Depuis son retour au pouvoir, l’exécutif américain a considérablement intensifié l’octroi de grâces présidentielles. Ces mesures concernent en grande majorité des personnalités liées à l’entourage politique, des partisans du mouvement MAGA ou des associés commerciaux de l’ancien président. Des observateurs du droit et d’anciens membres du ministère de la Justice expriment leur préoccupation face à ce qu’ils qualifient de détournement des prérogatives présidentielles.
Le rythme des décisions de clémence s’est accéléré de manière notable depuis le début de l’année. Plus de mille six cents grâces ont été prononcées à ce jour, dont plusieurs dizaines au profit d’individus impliqués dans des actions contestant les résultats électoraux de 2020. La Maison-Blanche justifie ces mesures par la nécessité de corriger ce qu’elle présente comme une injustice nationale et d’œuvrer en faveur de l’apaisement. Ces arguments ne convainquent pas une partie de la communauté juridique, qui dénonce une instrumentalisation du droit à la clémence.
D’anciens procureurs fédéraux s’alarment de ce qu’ils perçoivent comme une corruption du processus de grâce présidentielle. L’un d’eux évoque une dénaturation des missions fondamentales du département de la Justice. Un ancien inspecteur général du même ministère souligne que les bénéficiaires ne sont plus sélectionnés sur la base du repentir ou du mérite, mais selon leurs relations politiques et leurs ressources financières.

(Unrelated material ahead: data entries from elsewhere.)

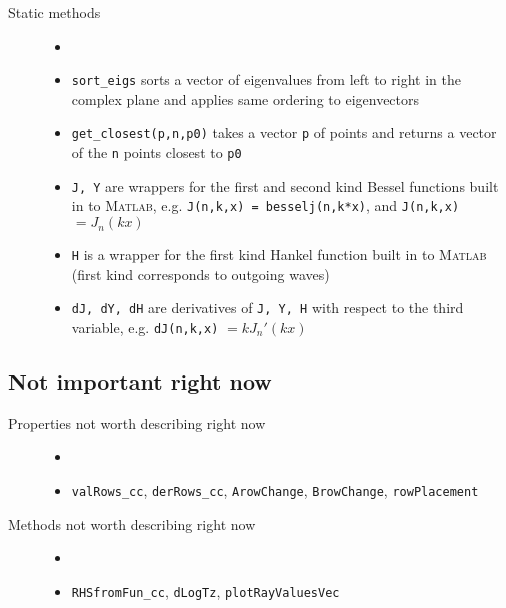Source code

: \begin{description}
 \item[Static methods]
   \begin{itemize}
    \item[] %
    \item {\tt sort\_eigs} sorts a vector of eigenvalues from 
          left to right in the complex plane and applies same
          ordering to eigenvectors
    \item {\tt get\_closest(p,n,p0)} takes a vector {\tt p} of
          points and returns a vector of the {\tt n} points
          closest to {\tt p0}
    \item {\tt J, Y} are wrappers for the first and second kind
          Bessel functions built in to \textsc{Matlab}, e.g.
          {\tt J(n,k,x) = besselj(n,k*x)}, and 
          {\tt J(n,k,x)} $= J_n(kx)$
    \item {\tt H} is a wrapper for the first kind Hankel function
          built in to \textsc{Matlab} (first kind corresponds to
          outgoing waves)
    \item {\tt dJ, dY, dH} are derivatives of {\tt J, Y, H} 
          with respect to the third variable, e.g.
          {\tt dJ(n,k,x)} $= k J_n'(kx)$
   \end{itemize}
\end{description}

\subsection{Not important right now}
\label{sec-scattResComp2d-unimportant}

\begin{description}
 \item[Properties not worth describing right now]
   \begin{itemize}
    \item[] %
    \item {\tt valRows\_cc}, {\tt derRows\_cc}, 
          {\tt ArowChange}, {\tt BrowChange}, 
          {\tt rowPlacement}
   \end{itemize}

 \item[Methods not worth describing right now]
   \begin{itemize}
    \item[] %
    \item {\tt RHSfromFun\_cc}, {\tt dLogTz},
          {\tt plotRayValuesVec}
   \end{itemize}
\end{description}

Parmi les cas emblématiques ayant attiré les critiques figure la grâce accordée à un ancien représentant condamné pour escroquerie, qui n’a selon les observateurs jamais fait preuve de contrition. Le pardon octroyé au fondateur d’une plateforme de cryptomonnaies, condamné pour infraction aux règles de lutte contre le blanchiment, a également suscité des interrogations, notamment en raison des liens financiers existant entre son entreprise et des sociétés proches de la famille présidentielle.

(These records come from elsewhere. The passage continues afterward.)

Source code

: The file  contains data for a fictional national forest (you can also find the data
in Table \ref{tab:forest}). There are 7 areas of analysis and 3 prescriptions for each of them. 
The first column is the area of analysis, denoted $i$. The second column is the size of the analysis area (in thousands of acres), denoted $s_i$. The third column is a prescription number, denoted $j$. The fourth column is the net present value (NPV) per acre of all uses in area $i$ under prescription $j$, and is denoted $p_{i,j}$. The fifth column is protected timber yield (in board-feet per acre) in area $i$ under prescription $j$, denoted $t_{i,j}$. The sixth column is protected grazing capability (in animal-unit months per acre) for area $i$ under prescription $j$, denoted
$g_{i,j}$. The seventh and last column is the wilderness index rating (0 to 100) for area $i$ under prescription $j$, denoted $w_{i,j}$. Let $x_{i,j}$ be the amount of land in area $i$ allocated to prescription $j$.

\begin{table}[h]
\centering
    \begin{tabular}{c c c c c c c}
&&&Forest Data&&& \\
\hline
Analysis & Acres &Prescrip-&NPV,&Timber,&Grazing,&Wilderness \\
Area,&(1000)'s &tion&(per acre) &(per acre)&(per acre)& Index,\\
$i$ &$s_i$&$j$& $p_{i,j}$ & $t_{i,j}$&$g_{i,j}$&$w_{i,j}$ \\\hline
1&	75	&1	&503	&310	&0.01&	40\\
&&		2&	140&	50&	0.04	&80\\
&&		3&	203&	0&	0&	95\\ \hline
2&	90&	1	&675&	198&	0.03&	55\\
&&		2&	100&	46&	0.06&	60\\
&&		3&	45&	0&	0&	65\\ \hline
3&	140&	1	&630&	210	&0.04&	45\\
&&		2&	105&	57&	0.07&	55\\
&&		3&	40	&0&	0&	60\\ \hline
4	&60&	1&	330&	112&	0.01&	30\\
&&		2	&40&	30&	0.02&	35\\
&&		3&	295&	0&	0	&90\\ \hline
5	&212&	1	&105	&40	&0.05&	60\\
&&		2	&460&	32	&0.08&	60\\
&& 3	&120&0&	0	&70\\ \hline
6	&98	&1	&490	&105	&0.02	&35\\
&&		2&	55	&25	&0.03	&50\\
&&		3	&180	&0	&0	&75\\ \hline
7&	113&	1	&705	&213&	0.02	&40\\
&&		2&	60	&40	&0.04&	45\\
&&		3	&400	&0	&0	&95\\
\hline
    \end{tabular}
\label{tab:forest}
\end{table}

Cette politique s’inscrit dans une orientation plus large, incarnée par la nomination à la tête du bureau des grâces d’une figure loyaliste du mouvement MAGA. Celui-ci a explicitement défini sa doctrine sur les réseaux sociaux par le slogan « Aucun partisan MAGA laissé de côté ». Une approche que certains spécialistes du droit décrivent comme un mécanisme de favoritisme à peine dissimulé.